> [WORK REQUIRED] Line by line, print the records exactly, and keep images out of the copy.
** INPUT DATA follows **
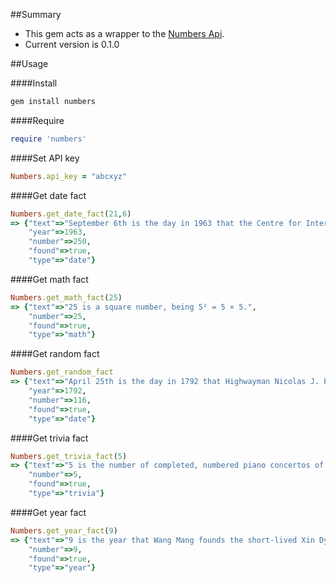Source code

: 
##Summary

* This gem acts as a wrapper to the [Numbers Api](https://www.mashape.com/divad12/numbers-1).
* Current version is 0.1.0

##Usage

####Install

```ruby
gem install numbers
```

####Require

```ruby
require 'numbers'
```

####Set API key

```ruby
Numbers.api_key = "abcxyz"
```

####Get date fact


```ruby
Numbers.get_date_fact(21,6)
=> {"text"=>"September 6th is the day in 1963 that the Centre for International Industrial Property Studies (CEIPI) is founded.", 
	"year"=>1963, 
	"number"=>250, 
	"found"=>true, 
	"type"=>"date"}

```

####Get math fact


```ruby
Numbers.get_math_fact(25)
=> {"text"=>"25 is a square number, being 5² = 5 × 5.", 
	"number"=>25, 
	"found"=>true, 
	"type"=>"math"}
```

####Get random fact


```ruby
Numbers.get_random_fact
=> {"text"=>"April 25th is the day in 1792 that Highwayman Nicolas J. Pelletier becomes the first person executed by guillotine.", 
	"year"=>1792, 
	"number"=>116, 
	"found"=>true, 
	"type"=>"date"}
```

####Get trivia fact


```ruby
Numbers.get_trivia_fact(5)
=> {"text"=>"5 is the number of completed, numbered piano concertos of Ludwig van Beethoven, Sergei Prokofiev, and Camille Saint-Saëns.", 
	"number"=>5, 
	"found"=>true, 
	"type"=>"trivia"}
```

####Get year fact


```ruby
Numbers.get_year_fact(9)
=> {"text"=>"9 is the year that Wang Mang founds the short-lived Xin Dynasty in China (until 25).", 
	"number"=>9, 
	"found"=>true, 
	"type"=>"year"}
```




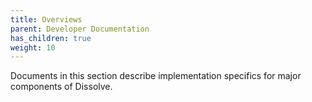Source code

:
```yaml
---
title: Overviews
parent: Developer Documentation
has_children: true
weight: 10
---
```


Documents in this section describe implementation specifics for major components of Dissolve.
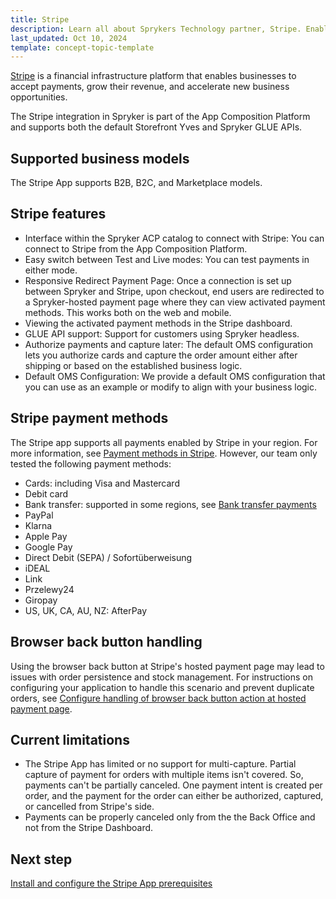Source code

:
 ```yaml
---
title: Stripe
description: Learn all about Sprykers Technology partner, Stripe. Enabling and Enhancing your payment process.
last_updated: Oct 10, 2024
template: concept-topic-template
---
```


[Stripe](https://stripe.com/en-de) is a financial infrastructure platform that enables businesses to accept payments, grow their revenue, and accelerate new business opportunities.

The Stripe integration in Spryker is part of the App Composition Platform and supports both the default Storefront Yves and Spryker GLUE APIs.

## Supported business models

The Stripe App supports B2B, B2C, and Marketplace models.

## Stripe features

- Interface within the Spryker ACP catalog to connect with Stripe: You can connect to Stripe from the App Composition Platform.
- Easy switch between Test and Live modes: You can test payments in either mode.
- Responsive Redirect Payment Page: Once a connection is set up between Spryker and Stripe, upon checkout, end users are redirected to a Spryker-hosted payment page where they can view activated payment methods. This works both on the web and mobile.
- Viewing the activated payment methods in the Stripe dashboard.
- GLUE API support: Support for customers using Spryker headless.
- Authorize payments and capture later: The default OMS configuration lets you authorize cards and capture the order amount either after shipping or based on the established business logic.
- Default OMS Configuration: We provide a default OMS configuration that you can use as an example or modify to align with your business logic.

## Stripe payment methods

The Stripe app supports all payments enabled by Stripe in your region. For more information, see [Payment methods in Stripe](https://stripe.com/docs/payments/payment-methods/overview).
However, our team only tested the following payment methods:
- Cards: including Visa and Mastercard
- Debit card
- Bank transfer: supported in some regions, see [Bank transfer payments](https://stripe.com/docs/payments/bank-transfers)
- PayPal
- Klarna
- Apple Pay
- Google Pay
- Direct Debit (SEPA) / Sofortüberweisung
- iDEAL
- Link
- Przelewy24
- Giropay
- US, UK, CA, AU, NZ: AfterPay

## Browser back button handling

Using the browser back button at Stripe's hosted payment page may lead to issues with order persistence and stock management. For instructions on configuring your application to handle this scenario and prevent duplicate orders, see [Configure handling of browser back button action at hosted payment page](/docs/pbc/all/payment-service-provider/latest/base-shop/configure-handling-of-browser-back-button-action-at-hosted-payment-page.html).

## Current limitations

- The Stripe App has limited or no support for multi-capture. Partial capture of payment for orders with multiple items isn't covered. So, payments can't be partially canceled. One payment intent is created per order, and the payment for the order can either be authorized, captured, or cancelled from Stripe's side.
- Payments can be properly canceled only from the the Back Office and not from the Stripe Dashboard.


## Next step

[Install and configure the Stripe App prerequisites](/docs/pbc/all/payment-service-provider/latest/base-shop/third-party-integrations/stripe/install-and-configure-stripe-prerequisites.html)































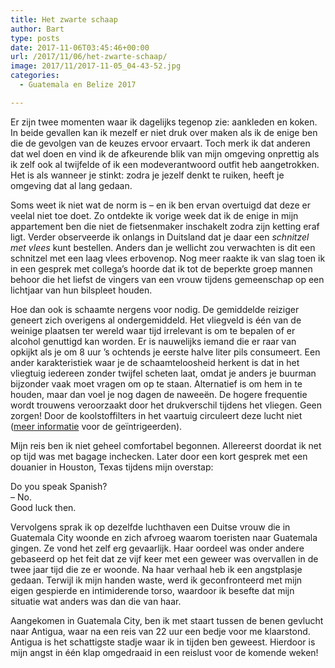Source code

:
 ```yaml
---
title: Het zwarte schaap
author: Bart
type: posts
date: 2017-11-06T03:45:46+00:00
url: /2017/11/06/het-zwarte-schaap/
image: 2017/11/2017-11-05_04-43-52.jpg
categories:
  - Guatemala en Belize 2017

---
```

Er zijn twee momenten waar ik dagelijks tegenop zie: aankleden en koken. In beide gevallen kan ik mezelf er niet druk over maken als ik de enige ben die de gevolgen van de keuzes ervoor ervaart. Toch merk ik dat anderen dat wel doen en vind ik de afkeurende blik van mijn omgeving onprettig als ik zelf ook al twijfelde of ik een modeverantwoord outfit heb aangetrokken. Het is als wanneer je stinkt: zodra je jezelf denkt te ruiken, heeft je omgeving dat al lang gedaan.

Soms weet ik niet wat de norm is &#8211; en ik ben ervan overtuigd dat deze er veelal niet toe doet. Zo ontdekte ik vorige week dat ik de enige in mijn appartement ben die niet de fietsenmaker inschakelt zodra zijn ketting eraf ligt. Verder observeerde ik onlangs in Duitsland dat je daar een _schnitzel met vlees_ kunt bestellen. Anders dan je wellicht zou verwachten is dit een schnitzel met een laag vlees erbovenop. Nog meer raakte ik van slag toen ik in een gesprek met collega&#8217;s hoorde dat ik tot de beperkte groep mannen behoor die het liefst de vingers van een vrouw tijdens gemeenschap op een lichtjaar van hun bilspleet houden.

Hoe dan ook is schaamte nergens voor nodig. De gemiddelde reiziger geneert zich overigens al ondergemiddeld. Het vliegveld is één van de weinige plaatsen ter wereld waar tijd irrelevant is om te bepalen of er alcohol genuttigd kan worden. Er is nauwelijks iemand die er raar van opkijkt als je om 8 uur &#8217;s ochtends je eerste halve liter pils consumeert. Een ander karakteristiek waar je de schaamteloosheid herkent is dat in het vliegtuig iedereen zonder twijfel scheten laat, omdat je anders je buurman bijzonder vaak moet vragen om op te staan. Alternatief is om hem in te houden, maar dan voel je nog dagen de naweeën. De hogere frequentie wordt trouwens veroorzaakt door het drukverschil tijdens het vliegen. Geen zorgen! Door de koolstoffilters in het vaartuig circuleert deze lucht niet (<a href="http://www.express.co.uk/travel/articles/759138/fart-more-on-flights" target="_blank" rel="noopener">meer informatie</a> voor de geïntrigeerden).

Mijn reis ben ik niet geheel comfortabel begonnen. Allereerst doordat ik net op tijd was met bagage inchecken. Later door een kort gesprek met een douanier in Houston, Texas tijdens mijn overstap:

Do you speak Spanish?<br />
&#8211; No.<br />
Good luck then.

Vervolgens sprak ik op dezelfde luchthaven een Duitse vrouw die in Guatemala City woonde en zich afvroeg waarom toeristen naar Guatemala gingen. Ze vond het zelf erg gevaarlijk. Haar oordeel was onder andere gebaseerd op het feit dat ze vijf keer met een geweer was overvallen in de twee jaar tijd die ze er woonde. Na haar verhaal heb ik een angstplasje gedaan. Terwijl ik mijn handen waste, werd ik geconfronteerd met mijn eigen gespierde en intimiderende torso, waardoor ik besefte dat mijn situatie wat anders was dan die van haar.

Aangekomen in Guatemala City, ben ik met staart tussen de benen gevlucht naar Antigua, waar na een reis van 22 uur een bedje voor me klaarstond. Antigua is het schattigste stadje waar ik in tijden ben geweest. Hierdoor is mijn angst in één klap omgedraaid in een reislust voor de komende weken!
** End of INPUT DATA **
> [TASK SOLUTION]
Source code

: 
##Summary

* This gem acts as a wrapper to the [Numbers Api](https://www.mashape.com/divad12/numbers-1).
* Current version is 0.1.0

##Usage

####Install

```ruby
gem install numbers
```

####Require

```ruby
require 'numbers'
```

####Set API key

```ruby
Numbers.api_key = "abcxyz"
```

####Get date fact


```ruby
Numbers.get_date_fact(21,6)
=> {"text"=>"September 6th is the day in 1963 that the Centre for International Industrial Property Studies (CEIPI) is founded.", 
	"year"=>1963, 
	"number"=>250, 
	"found"=>true, 
	"type"=>"date"}

```

####Get math fact


```ruby
Numbers.get_math_fact(25)
=> {"text"=>"25 is a square number, being 5² = 5 × 5.", 
	"number"=>25, 
	"found"=>true, 
	"type"=>"math"}
```

####Get random fact


```ruby
Numbers.get_random_fact
=> {"text"=>"April 25th is the day in 1792 that Highwayman Nicolas J. Pelletier becomes the first person executed by guillotine.", 
	"year"=>1792, 
	"number"=>116, 
	"found"=>true, 
	"type"=>"date"}
```

####Get trivia fact


```ruby
Numbers.get_trivia_fact(5)
=> {"text"=>"5 is the number of completed, numbered piano concertos of Ludwig van Beethoven, Sergei Prokofiev, and Camille Saint-Saëns.", 
	"number"=>5, 
	"found"=>true, 
	"type"=>"trivia"}
```

####Get year fact


```ruby
Numbers.get_year_fact(9)
=> {"text"=>"9 is the year that Wang Mang founds the short-lived Xin Dynasty in China (until 25).", 
	"number"=>9, 
	"found"=>true, 
	"type"=>"year"}
```




Source code

:
```yaml
---
title: Overviews
parent: Developer Documentation
has_children: true
weight: 10
---
```


Documents in this section describe implementation specifics for major components of Dissolve.
Source code

:
 ```yaml
---
title: Stripe
description: Learn all about Sprykers Technology partner, Stripe. Enabling and Enhancing your payment process.
last_updated: Oct 10, 2024
template: concept-topic-template
---
```


[Stripe](https://stripe.com/en-de) is a financial infrastructure platform that enables businesses to accept payments, grow their revenue, and accelerate new business opportunities.

The Stripe integration in Spryker is part of the App Composition Platform and supports both the default Storefront Yves and Spryker GLUE APIs.

## Supported business models

The Stripe App supports B2B, B2C, and Marketplace models.

## Stripe features

- Interface within the Spryker ACP catalog to connect with Stripe: You can connect to Stripe from the App Composition Platform.
- Easy switch between Test and Live modes: You can test payments in either mode.
- Responsive Redirect Payment Page: Once a connection is set up between Spryker and Stripe, upon checkout, end users are redirected to a Spryker-hosted payment page where they can view activated payment methods. This works both on the web and mobile.
- Viewing the activated payment methods in the Stripe dashboard.
- GLUE API support: Support for customers using Spryker headless.
- Authorize payments and capture later: The default OMS configuration lets you authorize cards and capture the order amount either after shipping or based on the established business logic.
- Default OMS Configuration: We provide a default OMS configuration that you can use as an example or modify to align with your business logic.

## Stripe payment methods

The Stripe app supports all payments enabled by Stripe in your region. For more information, see [Payment methods in Stripe](https://stripe.com/docs/payments/payment-methods/overview).
However, our team only tested the following payment methods:
- Cards: including Visa and Mastercard
- Debit card
- Bank transfer: supported in some regions, see [Bank transfer payments](https://stripe.com/docs/payments/bank-transfers)
- PayPal
- Klarna
- Apple Pay
- Google Pay
- Direct Debit (SEPA) / Sofortüberweisung
- iDEAL
- Link
- Przelewy24
- Giropay
- US, UK, CA, AU, NZ: AfterPay

## Browser back button handling

Using the browser back button at Stripe's hosted payment page may lead to issues with order persistence and stock management. For instructions on configuring your application to handle this scenario and prevent duplicate orders, see [Configure handling of browser back button action at hosted payment page](/docs/pbc/all/payment-service-provider/latest/base-shop/configure-handling-of-browser-back-button-action-at-hosted-payment-page.html).

## Current limitations

- The Stripe App has limited or no support for multi-capture. Partial capture of payment for orders with multiple items isn't covered. So, payments can't be partially canceled. One payment intent is created per order, and the payment for the order can either be authorized, captured, or cancelled from Stripe's side.
- Payments can be properly canceled only from the the Back Office and not from the Stripe Dashboard.


## Next step

[Install and configure the Stripe App prerequisites](/docs/pbc/all/payment-service-provider/latest/base-shop/third-party-integrations/stripe/install-and-configure-stripe-prerequisites.html)































Source code

:
 ```yaml
---
title: Het zwarte schaap
author: Bart
type: posts
date: 2017-11-06T03:45:46+00:00
url: /2017/11/06/het-zwarte-schaap/
image: 2017/11/2017-11-05_04-43-52.jpg
categories:
  - Guatemala en Belize 2017

---
```

Er zijn twee momenten waar ik dagelijks tegenop zie: aankleden en koken. In beide gevallen kan ik mezelf er niet druk over maken als ik de enige ben die de gevolgen van de keuzes ervoor ervaart. Toch merk ik dat anderen dat wel doen en vind ik de afkeurende blik van mijn omgeving onprettig als ik zelf ook al twijfelde of ik een modeverantwoord outfit heb aangetrokken. Het is als wanneer je stinkt: zodra je jezelf denkt te ruiken, heeft je omgeving dat al lang gedaan.

Soms weet ik niet wat de norm is &#8211; en ik ben ervan overtuigd dat deze er veelal niet toe doet. Zo ontdekte ik vorige week dat ik de enige in mijn appartement ben die niet de fietsenmaker inschakelt zodra zijn ketting eraf ligt. Verder observeerde ik onlangs in Duitsland dat je daar een _schnitzel met vlees_ kunt bestellen. Anders dan je wellicht zou verwachten is dit een schnitzel met een laag vlees erbovenop. Nog meer raakte ik van slag toen ik in een gesprek met collega&#8217;s hoorde dat ik tot de beperkte groep mannen behoor die het liefst de vingers van een vrouw tijdens gemeenschap op een lichtjaar van hun bilspleet houden.

Hoe dan ook is schaamte nergens voor nodig. De gemiddelde reiziger geneert zich overigens al ondergemiddeld. Het vliegveld is één van de weinige plaatsen ter wereld waar tijd irrelevant is om te bepalen of er alcohol genuttigd kan worden. Er is nauwelijks iemand die er raar van opkijkt als je om 8 uur &#8217;s ochtends je eerste halve liter pils consumeert. Een ander karakteristiek waar je de schaamteloosheid herkent is dat in het vliegtuig iedereen zonder twijfel scheten laat, omdat je anders je buurman bijzonder vaak moet vragen om op te staan. Alternatief is om hem in te houden, maar dan voel je nog dagen de naweeën. De hogere frequentie wordt trouwens veroorzaakt door het drukverschil tijdens het vliegen. Geen zorgen! Door de koolstoffilters in het vaartuig circuleert deze lucht niet (<a href="http://www.express.co.uk/travel/articles/759138/fart-more-on-flights" target="_blank" rel="noopener">meer informatie</a> voor de geïntrigeerden).

Mijn reis ben ik niet geheel comfortabel begonnen. Allereerst doordat ik net op tijd was met bagage inchecken. Later door een kort gesprek met een douanier in Houston, Texas tijdens mijn overstap:

Do you speak Spanish?<br />
&#8211; No.<br />
Good luck then.

Vervolgens sprak ik op dezelfde luchthaven een Duitse vrouw die in Guatemala City woonde en zich afvroeg waarom toeristen naar Guatemala gingen. Ze vond het zelf erg gevaarlijk. Haar oordeel was onder andere gebaseerd op het feit dat ze vijf keer met een geweer was overvallen in de twee jaar tijd die ze er woonde. Na haar verhaal heb ik een angstplasje gedaan. Terwijl ik mijn handen waste, werd ik geconfronteerd met mijn eigen gespierde en intimiderende torso, waardoor ik besefte dat mijn situatie wat anders was dan die van haar.

Aangekomen in Guatemala City, ben ik met staart tussen de benen gevlucht naar Antigua, waar na een reis van 22 uur een bedje voor me klaarstond. Antigua is het schattigste stadje waar ik in tijden ben geweest. Hierdoor is mijn angst in één klap omgedraaid in een reislust voor de komende weken!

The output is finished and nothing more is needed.